When the dam failed the waters rushed down the Roaring River valley, which falls 2500 ft in 6 mi, at a peak rate of 18,000 ft3/s, scouring a large gully out of the mountain stream and killing one person camping alongside it. At this rate, the lake emptied in about half an hour. When the waters reached the broader valley of Fall River at Horseshoe Park they spread out and slowed, leaving behind a large alluvial fan of debris.

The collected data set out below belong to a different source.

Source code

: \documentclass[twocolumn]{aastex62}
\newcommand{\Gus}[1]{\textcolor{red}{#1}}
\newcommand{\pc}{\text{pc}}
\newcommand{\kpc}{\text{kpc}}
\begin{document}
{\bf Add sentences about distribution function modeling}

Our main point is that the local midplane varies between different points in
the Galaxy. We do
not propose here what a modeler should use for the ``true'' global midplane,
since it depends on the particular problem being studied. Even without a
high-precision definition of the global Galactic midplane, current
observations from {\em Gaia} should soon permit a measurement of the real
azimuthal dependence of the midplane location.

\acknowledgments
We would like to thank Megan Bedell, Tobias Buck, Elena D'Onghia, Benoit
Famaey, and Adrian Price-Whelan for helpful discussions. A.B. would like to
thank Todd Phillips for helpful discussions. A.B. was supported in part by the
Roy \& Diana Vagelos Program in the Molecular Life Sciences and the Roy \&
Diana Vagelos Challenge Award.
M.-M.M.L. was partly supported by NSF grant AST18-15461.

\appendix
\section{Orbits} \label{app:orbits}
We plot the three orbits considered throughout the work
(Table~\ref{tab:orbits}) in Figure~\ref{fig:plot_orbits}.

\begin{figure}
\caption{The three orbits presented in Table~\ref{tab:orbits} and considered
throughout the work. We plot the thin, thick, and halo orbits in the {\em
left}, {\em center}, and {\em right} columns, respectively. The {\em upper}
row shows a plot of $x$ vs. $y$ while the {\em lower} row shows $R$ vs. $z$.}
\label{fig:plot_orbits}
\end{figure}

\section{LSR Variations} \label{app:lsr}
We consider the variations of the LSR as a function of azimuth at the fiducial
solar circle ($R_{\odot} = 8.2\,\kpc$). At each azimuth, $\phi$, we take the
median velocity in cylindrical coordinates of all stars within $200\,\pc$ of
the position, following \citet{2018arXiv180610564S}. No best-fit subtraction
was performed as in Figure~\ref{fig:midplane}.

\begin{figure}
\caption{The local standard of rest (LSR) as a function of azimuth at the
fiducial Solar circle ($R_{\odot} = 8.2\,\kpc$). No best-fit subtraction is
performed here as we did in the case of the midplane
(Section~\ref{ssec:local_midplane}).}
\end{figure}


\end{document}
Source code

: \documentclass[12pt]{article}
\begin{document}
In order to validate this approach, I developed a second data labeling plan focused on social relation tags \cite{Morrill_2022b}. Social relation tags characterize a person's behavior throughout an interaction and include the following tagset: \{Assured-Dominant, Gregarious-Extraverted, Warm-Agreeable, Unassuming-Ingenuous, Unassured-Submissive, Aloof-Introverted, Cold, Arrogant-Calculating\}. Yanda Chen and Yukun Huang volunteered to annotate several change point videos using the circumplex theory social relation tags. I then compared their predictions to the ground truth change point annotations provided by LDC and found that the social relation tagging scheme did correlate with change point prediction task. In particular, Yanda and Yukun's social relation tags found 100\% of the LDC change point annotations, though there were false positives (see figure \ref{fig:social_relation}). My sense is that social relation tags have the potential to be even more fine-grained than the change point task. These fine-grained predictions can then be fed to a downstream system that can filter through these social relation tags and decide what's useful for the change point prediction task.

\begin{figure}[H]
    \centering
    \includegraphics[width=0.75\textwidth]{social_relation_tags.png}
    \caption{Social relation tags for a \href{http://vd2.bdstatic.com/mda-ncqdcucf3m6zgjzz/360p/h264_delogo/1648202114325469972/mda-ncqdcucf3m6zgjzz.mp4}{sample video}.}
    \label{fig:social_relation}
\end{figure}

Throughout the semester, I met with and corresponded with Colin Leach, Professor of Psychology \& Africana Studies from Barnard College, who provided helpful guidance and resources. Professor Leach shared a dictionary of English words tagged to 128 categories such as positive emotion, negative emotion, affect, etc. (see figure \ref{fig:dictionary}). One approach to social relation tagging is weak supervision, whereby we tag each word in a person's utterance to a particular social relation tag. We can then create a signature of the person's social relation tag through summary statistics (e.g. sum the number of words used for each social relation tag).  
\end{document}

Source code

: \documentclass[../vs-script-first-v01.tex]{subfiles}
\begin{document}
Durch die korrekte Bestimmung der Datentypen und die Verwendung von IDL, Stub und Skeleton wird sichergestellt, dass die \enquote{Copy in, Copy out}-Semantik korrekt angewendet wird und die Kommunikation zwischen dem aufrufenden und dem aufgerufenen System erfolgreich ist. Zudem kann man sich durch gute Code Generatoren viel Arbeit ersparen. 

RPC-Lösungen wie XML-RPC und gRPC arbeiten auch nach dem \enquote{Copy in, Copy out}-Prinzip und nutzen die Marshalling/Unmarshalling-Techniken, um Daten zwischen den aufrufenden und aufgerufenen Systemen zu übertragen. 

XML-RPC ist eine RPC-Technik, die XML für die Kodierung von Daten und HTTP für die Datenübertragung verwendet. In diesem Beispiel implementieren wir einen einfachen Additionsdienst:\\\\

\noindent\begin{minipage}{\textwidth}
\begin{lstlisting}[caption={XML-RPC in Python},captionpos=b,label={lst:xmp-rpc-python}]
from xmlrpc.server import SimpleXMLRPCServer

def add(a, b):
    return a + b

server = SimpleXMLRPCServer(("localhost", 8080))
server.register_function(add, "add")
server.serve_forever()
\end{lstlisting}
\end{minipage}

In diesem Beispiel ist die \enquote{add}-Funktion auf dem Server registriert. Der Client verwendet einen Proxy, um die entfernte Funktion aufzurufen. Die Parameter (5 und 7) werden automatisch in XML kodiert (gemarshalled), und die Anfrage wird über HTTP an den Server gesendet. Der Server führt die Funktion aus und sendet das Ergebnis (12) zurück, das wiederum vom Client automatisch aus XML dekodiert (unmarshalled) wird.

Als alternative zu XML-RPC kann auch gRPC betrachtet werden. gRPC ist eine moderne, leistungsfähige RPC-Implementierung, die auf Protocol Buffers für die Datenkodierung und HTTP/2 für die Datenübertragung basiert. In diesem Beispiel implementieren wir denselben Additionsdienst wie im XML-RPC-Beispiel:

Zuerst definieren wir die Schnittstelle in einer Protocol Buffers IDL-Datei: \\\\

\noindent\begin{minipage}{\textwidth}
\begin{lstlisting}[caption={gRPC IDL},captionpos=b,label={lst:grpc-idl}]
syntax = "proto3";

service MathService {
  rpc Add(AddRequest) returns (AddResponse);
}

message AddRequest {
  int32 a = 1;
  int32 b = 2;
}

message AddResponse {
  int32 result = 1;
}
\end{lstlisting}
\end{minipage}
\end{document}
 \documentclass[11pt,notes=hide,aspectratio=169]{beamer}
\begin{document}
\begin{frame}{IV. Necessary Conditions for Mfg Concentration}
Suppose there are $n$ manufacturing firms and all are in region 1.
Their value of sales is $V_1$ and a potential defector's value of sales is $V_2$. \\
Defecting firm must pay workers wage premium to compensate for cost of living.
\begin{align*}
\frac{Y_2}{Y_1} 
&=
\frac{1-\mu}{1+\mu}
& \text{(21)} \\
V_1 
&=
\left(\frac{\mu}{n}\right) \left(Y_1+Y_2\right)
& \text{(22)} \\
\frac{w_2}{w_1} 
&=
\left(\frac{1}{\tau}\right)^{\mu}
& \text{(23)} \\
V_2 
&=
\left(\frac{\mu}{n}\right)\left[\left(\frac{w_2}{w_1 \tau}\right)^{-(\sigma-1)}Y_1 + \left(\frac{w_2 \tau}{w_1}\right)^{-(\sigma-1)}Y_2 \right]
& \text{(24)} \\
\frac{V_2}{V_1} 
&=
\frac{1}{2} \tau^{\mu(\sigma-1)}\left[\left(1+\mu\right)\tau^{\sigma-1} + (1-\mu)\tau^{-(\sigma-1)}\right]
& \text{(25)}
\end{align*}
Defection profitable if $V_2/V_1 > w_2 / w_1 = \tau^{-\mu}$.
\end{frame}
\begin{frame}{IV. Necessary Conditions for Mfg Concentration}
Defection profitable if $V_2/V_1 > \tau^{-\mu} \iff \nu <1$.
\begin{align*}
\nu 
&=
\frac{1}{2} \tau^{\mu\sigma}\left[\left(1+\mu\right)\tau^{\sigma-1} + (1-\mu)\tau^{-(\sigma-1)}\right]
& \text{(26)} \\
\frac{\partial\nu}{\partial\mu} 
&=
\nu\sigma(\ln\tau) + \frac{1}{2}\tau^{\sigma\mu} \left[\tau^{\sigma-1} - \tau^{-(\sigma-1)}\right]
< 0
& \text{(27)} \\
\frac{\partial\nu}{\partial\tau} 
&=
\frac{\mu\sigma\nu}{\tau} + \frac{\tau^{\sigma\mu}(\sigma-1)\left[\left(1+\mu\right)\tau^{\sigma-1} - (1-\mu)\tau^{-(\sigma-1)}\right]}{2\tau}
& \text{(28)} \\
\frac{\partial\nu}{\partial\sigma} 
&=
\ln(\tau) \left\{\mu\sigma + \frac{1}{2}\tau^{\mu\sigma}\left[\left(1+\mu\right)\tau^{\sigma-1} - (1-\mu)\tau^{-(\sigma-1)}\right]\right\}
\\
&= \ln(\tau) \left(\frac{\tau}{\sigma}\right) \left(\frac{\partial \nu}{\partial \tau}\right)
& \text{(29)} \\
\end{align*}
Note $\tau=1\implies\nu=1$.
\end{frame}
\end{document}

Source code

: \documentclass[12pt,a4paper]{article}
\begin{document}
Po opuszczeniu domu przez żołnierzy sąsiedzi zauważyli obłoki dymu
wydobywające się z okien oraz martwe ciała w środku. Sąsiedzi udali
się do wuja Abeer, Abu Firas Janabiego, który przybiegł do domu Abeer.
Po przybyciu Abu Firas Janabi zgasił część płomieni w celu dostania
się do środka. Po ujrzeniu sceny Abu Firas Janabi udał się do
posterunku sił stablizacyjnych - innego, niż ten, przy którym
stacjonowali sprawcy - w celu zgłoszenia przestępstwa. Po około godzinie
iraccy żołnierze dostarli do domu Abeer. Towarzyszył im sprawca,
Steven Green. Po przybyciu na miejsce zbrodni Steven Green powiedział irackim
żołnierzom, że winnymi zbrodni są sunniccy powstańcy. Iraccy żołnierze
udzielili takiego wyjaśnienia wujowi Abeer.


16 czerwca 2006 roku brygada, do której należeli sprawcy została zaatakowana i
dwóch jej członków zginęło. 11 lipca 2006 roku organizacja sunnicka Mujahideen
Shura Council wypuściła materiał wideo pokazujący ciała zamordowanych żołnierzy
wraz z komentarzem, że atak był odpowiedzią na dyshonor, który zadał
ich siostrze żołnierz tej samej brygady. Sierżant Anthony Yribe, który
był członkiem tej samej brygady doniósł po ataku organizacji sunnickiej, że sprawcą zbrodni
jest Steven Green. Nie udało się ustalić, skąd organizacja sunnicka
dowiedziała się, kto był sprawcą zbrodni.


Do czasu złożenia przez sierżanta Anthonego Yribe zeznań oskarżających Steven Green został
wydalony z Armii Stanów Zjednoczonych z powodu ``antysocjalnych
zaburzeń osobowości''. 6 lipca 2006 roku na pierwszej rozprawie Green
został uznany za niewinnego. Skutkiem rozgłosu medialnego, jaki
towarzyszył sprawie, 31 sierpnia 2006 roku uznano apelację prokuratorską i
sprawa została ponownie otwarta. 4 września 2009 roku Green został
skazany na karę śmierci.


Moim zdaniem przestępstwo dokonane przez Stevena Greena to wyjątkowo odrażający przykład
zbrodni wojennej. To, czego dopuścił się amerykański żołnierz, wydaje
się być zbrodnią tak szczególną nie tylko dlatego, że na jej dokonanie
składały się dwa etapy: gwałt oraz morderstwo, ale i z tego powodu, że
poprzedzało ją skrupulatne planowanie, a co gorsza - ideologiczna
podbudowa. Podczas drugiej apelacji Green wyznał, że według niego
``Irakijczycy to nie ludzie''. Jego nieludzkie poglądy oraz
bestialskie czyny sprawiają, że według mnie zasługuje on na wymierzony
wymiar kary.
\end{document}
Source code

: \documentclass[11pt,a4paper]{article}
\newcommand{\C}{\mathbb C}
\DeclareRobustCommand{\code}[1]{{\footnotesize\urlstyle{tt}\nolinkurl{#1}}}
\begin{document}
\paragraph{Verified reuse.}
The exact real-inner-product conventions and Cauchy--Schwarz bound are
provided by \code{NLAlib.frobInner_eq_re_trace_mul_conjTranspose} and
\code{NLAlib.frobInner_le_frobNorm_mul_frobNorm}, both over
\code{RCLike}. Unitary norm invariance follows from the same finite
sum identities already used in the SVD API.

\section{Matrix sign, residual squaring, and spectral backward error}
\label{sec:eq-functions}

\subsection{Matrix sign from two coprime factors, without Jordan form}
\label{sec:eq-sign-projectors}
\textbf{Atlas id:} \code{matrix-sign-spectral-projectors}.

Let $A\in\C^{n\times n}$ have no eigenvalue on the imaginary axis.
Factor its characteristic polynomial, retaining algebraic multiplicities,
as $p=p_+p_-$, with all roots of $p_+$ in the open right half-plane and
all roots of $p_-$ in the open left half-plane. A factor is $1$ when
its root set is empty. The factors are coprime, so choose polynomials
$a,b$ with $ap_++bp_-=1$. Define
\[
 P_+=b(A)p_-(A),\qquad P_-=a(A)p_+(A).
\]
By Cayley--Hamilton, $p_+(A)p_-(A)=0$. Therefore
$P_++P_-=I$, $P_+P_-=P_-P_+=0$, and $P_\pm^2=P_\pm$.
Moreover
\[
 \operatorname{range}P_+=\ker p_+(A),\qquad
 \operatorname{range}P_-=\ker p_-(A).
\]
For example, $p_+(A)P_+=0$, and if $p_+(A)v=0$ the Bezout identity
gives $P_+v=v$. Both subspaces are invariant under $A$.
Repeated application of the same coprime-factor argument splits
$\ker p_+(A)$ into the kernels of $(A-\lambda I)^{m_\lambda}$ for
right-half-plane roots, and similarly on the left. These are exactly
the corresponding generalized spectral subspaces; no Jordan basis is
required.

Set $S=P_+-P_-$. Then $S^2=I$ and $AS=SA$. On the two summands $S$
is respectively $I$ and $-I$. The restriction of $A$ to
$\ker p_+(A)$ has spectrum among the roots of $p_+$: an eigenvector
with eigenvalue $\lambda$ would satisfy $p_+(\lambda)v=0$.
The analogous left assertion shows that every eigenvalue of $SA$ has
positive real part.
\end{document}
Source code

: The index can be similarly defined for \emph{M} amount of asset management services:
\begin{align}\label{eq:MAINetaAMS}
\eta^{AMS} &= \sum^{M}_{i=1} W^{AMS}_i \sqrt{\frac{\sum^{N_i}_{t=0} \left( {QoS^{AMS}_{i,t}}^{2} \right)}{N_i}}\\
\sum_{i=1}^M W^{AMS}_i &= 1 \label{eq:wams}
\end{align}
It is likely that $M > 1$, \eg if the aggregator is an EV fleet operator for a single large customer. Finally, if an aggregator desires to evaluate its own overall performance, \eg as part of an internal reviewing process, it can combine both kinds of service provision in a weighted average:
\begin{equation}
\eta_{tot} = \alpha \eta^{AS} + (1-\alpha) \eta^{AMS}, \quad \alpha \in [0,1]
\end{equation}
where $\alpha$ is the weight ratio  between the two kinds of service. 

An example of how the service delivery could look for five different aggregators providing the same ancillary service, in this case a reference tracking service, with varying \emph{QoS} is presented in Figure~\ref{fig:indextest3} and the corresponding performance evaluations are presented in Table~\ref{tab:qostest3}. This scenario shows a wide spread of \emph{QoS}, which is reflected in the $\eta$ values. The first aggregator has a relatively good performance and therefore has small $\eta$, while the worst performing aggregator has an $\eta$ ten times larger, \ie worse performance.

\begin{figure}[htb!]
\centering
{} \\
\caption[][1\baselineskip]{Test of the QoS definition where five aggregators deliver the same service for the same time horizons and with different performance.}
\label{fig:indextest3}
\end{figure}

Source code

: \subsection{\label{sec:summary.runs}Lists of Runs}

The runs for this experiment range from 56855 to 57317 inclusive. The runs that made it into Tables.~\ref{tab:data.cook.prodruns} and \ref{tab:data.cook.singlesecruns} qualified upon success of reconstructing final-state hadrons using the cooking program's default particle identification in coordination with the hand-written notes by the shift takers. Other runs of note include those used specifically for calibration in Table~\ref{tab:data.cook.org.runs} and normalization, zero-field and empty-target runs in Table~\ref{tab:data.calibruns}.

The flood continued down Fall River and hit the Cascade Dam which stored water to run a hydroelectric plant about a mile (2 km) downstream. Cascade Dam failed from the onslaught and added its waters to the flood. The Aspenglen campground was destroyed and two campers who returned to recover camping gear lost their lives, due to insufficient warning from park rangers.

The flood entered the town of Estes Park and caused severe damage to 177 downtown businesses (75 percent of Estes Park's commercial activity). In Estes Park the flood joined the Big Thompson River and flowed into Lake Estes on the eastern edge of the city. Olympus Dam, part of the Colorado-Big Thompson Project, there withstood the deluge and the flood was halted.

==Aftermath==
As a consequence of the dam failure, aging dams at Pear Reservoir, Bluebird Lake and Sandbeach Lake in the park were demolished and removed.